By integrating an arsenal ship into America’s air-to-air combat doctrine, larger missiles with huge ranges, and many more missiles than what fighters can currently carry into battle, along with persistent data-fusion can be attained. Just a single B-1 arsenal ship could drastically increase the situational awareness and especially the magazine of a counter-air combat package.
Such an aircraft could operate to the rear of the front lines, with dense fighter screening ahead of it for protection, the same fighter force that it is supporting. By using its huge weapons bays, ultra long-range air-to-air missiles can be carried, with max ranges measured in the hundreds of miles. This way, when stealthy fighters run out of ammo they can still be used as scouts, targeting enemy aircraft well over a hundred miles from their position, and data-linking that information to the arsenal ship which will act like an artillery battery, lobbing missiles at the enemy while still in protected airspace. Such a strategy would put enemy aircraft at far greater risk over far greater distances than they are today and would make the very most of our limited assets, such as the F-22.

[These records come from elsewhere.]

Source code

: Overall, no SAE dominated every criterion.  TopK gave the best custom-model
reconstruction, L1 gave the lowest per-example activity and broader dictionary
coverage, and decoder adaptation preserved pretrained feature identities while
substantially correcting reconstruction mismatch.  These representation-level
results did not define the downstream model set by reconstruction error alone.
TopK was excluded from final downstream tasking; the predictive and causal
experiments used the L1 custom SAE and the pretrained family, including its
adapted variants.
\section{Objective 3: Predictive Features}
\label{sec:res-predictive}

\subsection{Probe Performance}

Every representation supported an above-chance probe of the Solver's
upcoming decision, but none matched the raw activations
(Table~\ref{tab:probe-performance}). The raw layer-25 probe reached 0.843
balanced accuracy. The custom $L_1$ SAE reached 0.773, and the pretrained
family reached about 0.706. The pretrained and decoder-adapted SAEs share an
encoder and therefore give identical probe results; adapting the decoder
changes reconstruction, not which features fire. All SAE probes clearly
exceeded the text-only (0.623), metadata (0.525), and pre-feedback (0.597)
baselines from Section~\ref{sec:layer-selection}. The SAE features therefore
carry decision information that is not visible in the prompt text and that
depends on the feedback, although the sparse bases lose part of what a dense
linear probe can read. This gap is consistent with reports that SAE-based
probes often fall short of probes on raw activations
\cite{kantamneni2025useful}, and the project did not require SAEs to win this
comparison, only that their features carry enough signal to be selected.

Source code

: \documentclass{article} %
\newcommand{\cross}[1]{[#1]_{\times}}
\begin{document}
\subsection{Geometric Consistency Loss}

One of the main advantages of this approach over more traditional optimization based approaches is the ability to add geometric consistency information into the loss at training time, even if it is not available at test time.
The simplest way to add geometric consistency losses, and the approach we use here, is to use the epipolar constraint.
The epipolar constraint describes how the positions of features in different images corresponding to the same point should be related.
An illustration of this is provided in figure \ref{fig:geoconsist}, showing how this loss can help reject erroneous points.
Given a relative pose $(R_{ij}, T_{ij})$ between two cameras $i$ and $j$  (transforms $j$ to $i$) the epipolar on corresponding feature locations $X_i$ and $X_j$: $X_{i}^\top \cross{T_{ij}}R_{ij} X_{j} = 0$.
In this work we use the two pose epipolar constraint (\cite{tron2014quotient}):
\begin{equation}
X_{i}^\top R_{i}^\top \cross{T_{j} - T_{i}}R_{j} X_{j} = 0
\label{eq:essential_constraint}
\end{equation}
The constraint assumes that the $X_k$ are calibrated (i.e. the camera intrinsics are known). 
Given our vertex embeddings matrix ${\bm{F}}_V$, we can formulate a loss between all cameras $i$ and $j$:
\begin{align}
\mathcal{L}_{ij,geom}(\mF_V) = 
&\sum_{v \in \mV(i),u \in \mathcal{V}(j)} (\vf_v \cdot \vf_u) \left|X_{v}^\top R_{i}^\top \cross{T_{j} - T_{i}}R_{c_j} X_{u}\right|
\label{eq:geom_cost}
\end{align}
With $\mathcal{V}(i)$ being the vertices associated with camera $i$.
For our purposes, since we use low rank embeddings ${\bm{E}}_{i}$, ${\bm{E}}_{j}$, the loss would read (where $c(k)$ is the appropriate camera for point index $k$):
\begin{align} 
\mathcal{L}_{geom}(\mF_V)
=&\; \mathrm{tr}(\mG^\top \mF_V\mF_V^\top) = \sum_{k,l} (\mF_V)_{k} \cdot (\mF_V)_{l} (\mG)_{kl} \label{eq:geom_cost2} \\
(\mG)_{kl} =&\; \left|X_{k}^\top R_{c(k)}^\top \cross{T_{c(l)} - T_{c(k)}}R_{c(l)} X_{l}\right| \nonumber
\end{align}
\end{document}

By adapting existing missiles, like the Navy’s new SM-6 which has both anti-aircraft and anti-ballistic missile capability, arsenal ships could also be used as forward deployed anti=ballistic missile launch platforms. The SM-6 has a range of around 150 miles now, but if it started its journey at 35,000 feet and close to the speed of sound its range would likely be drastically extended. Additionally, adapting missiles already in production would save loads of money and time in comparison to developing new long-range anti-air weaponry.
An arsenal ship could also sling air-launched decoys, which are becoming ever smarter, from standoff ranges towards enemy radar and SAM sites in support of fighter operations. This is especially relevant as potential enemies acquire radar systems that are capable of detecting stealth aircraft under certain circumstances. Stealth, combined with the capabilities that air-launched decoys that are also capable of jamming provides would give even the most well defended enemy a serious defensive challenge.
In the end, the arsenal ship is a concept that has been long overdue and it is fantastic to see the Pentagon move forward on making it a reality. Once again, we don’t know which existing aircraft will be tapped for this mission, but it is likely to be the B-1 as it does not have the B-52's nuclear mission. Additionally, a lower-end arsenal ship of sorts is emerging via new variants of the AC-130 gunship. As such, duplicating this capability and limiting it to a turboprop platform by using the C-130 makes little sense.
Many of these same capabilities will also probably appear on the upcoming Long Range Strike-Bomber, although it will likely focus more on being a network node and arsenal ship that can operate deep into contested airspace. In such a role it will also likely facilitate F-22 and F-35 operations, but it may also work as a mother ship for unmanned combat air vehicle operations.
With all this in mind, it makes sense that the USAF should bring some of these capabilities to the battlefield before the LRS-B comes on line in the next decade (hopefully). This will not only provide a nice high-low capability mix, but it could also lower some the LRS-B’s development risk.
Above all else, the arsenal ship concept underlines how a small number of properly placed and creatively developed assets can really enhance the capabilities of the total force to a large degree. Hopefully the USAF will see all that this concept can be, and develop it to a logical extent. In the mean time, it is likely one of America’s bombers is going to get new life breathed into it once again.